OP here! You can try it out immediately via `pip install csl-core`.
It allows you to verify policies using the CLI without writing any Python code. I'd really appreciate any feedback on the DSL syntax or the verification approach. Thanks!
How does this work with WASM sandboxing for agents?
Should a (formally verified) policy engine run within the same WASM runtime, or should it be enforced by the WASM runtime, or by the VM or Container that the WASM runtime runs within?
"Show HN: Amla Sandbox – WASM bash shell sandbox for AI agents" (2026) https://news.ycombinator.com/item?id=46825026 re: eWASM and costed opcodes for agent efficiency
How do these userspace policies compare to MAC and DAC implementations like SELinux AVC, AppArmor, Systemd SyscallFilter, and seccomp with containers for example?
Hi westurner, I just spent some time going through the Amla and agentvm threads you linked, fascinating stuff. I see you've been tracking this intersection specifically around resource isolation.
This is the core of our Phase 3 roadmap. To answer where CSL fits in that stack:
We distinguish between Layer 7 (Business Logic) and Layer 3/4 (Resource Isolation).

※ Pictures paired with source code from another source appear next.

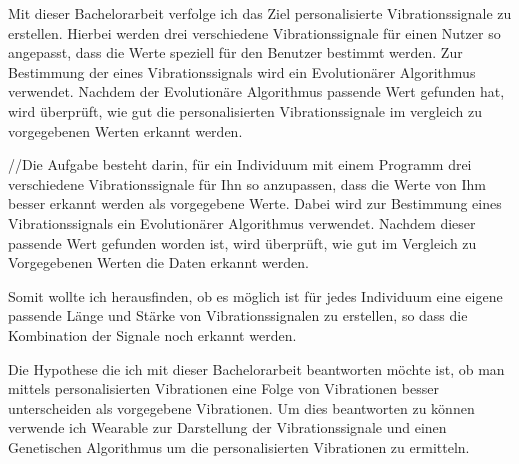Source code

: 

Mit dieser Bachelorarbeit verfolge ich das Ziel personalisierte Vibrationssignale zu erstellen. Hierbei werden drei verschiedene Vibrationssignale f{\"u}r einen Nutzer so angepasst, dass die Werte speziell f{\"u}r den Benutzer bestimmt werden. Zur Bestimmung der eines Vibrationssignals wird ein Evolution{\"a}rer Algorithmus verwendet. Nachdem der Evolution{\"a}re Algorithmus passende Wert gefunden hat, wird {\"u}berpr{\"u}ft, wie gut die personalisierten Vibrationssignale im vergleich zu vorgegebenen Werten erkannt werden. 


//Die Aufgabe besteht darin, f{\"u}r ein Individuum mit einem Programm drei verschiedene Vibrationssignale f{\"u}r Ihn so anzupassen, dass die Werte von Ihm besser erkannt werden als vorgegebene Werte. Dabei wird zur Bestimmung eines Vibrationssignals ein Evolution{\"a}rer Algorithmus verwendet. Nachdem dieser passende Wert gefunden worden ist, wird {\"u}berpr{\"u}ft, wie gut im Vergleich zu Vorgegebenen Werten die Daten erkannt werden.

Somit wollte ich herausfinden, ob es m{\"o}glich ist f{\"u}r jedes Individuum eine eigene passende L{\"a}nge und St{\"a}rke von Vibrationssignalen zu erstellen, so dass die Kombination der Signale noch erkannt werden.

Die Hypothese die ich mit dieser Bachelorarbeit beantworten m{\"o}chte ist, ob man mittels personalisierten Vibrationen eine Folge von Vibrationen besser unterscheiden als vorgegebene Vibrationen.
Um dies beantworten zu k{\"o}nnen verwende ich Wearable zur Darstellung der Vibrationssignale und einen Genetischen Algorithmus um die personalisierten Vibrationen zu ermitteln.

Re: WASM Integration You're right to separate them. Our mental model for the future (Q2) looks like this:
1. Wasmtime/Host (Layer 4) -> Handles "Can I access socket?" (Capabilities)
2. CSL Engine (Layer 7) -> Handles "Should I transfer $10k?" (Policy)
Ideally, CSL acts as a Host Function Guard—basically intercepting tool calls before they hit actual syscalls. We're currently looking at two paths:
OPTION A: Host-Side Enforcement
The host intercepts tool calls. CSL (compiled to WASM) runs in the host context to verify the payload before execution.
Pros: Guest can't bypass. Cons: Policy updates need host restart.
OPTION B: Component Model
Using `wit` interfaces where the agent imports a policy-guard capability.
Pros: It's part of the contract. Cons: More complex to compose.
Starting with A, migrating to B as Component Model matures makes sense to us.
Re: SELinux/seccomp vs CSL
The example from your Amla work actually illustrates this perfectly. Even with a perfect sandbox, an agent can call `transfer_funds(dest="attacker")` if it has the capability. seccomp can't reason about "attacker" vs "legitimate_user"—it just sees a valid syscall.
- seccomp stops the agent from hacking the kernel
- CSL stops the agent from making bad business decisions
You need both layers for actual safety.
Re: eWASM / Costed Opcodes
This is something we're thinking about for resource metering. Treating gas/budget as policy variables:
It's closer to metered execution than sandboxing, but fits the same formal verification approach.Current status:
We're Python-only right now (Alpha v0.2). WASM compilation is Q2-Q3. Planning to:
1. Compile CSL to .wasm (no Python runtime needed)
2. Integrate as Wasmtime host function
3. Expose via Component Model interfaces
If you're open to it, I'd love to pick your brain on the Component Model side when we get there. Your syscall isolation work + our semantic policy layer seem pretty complementary.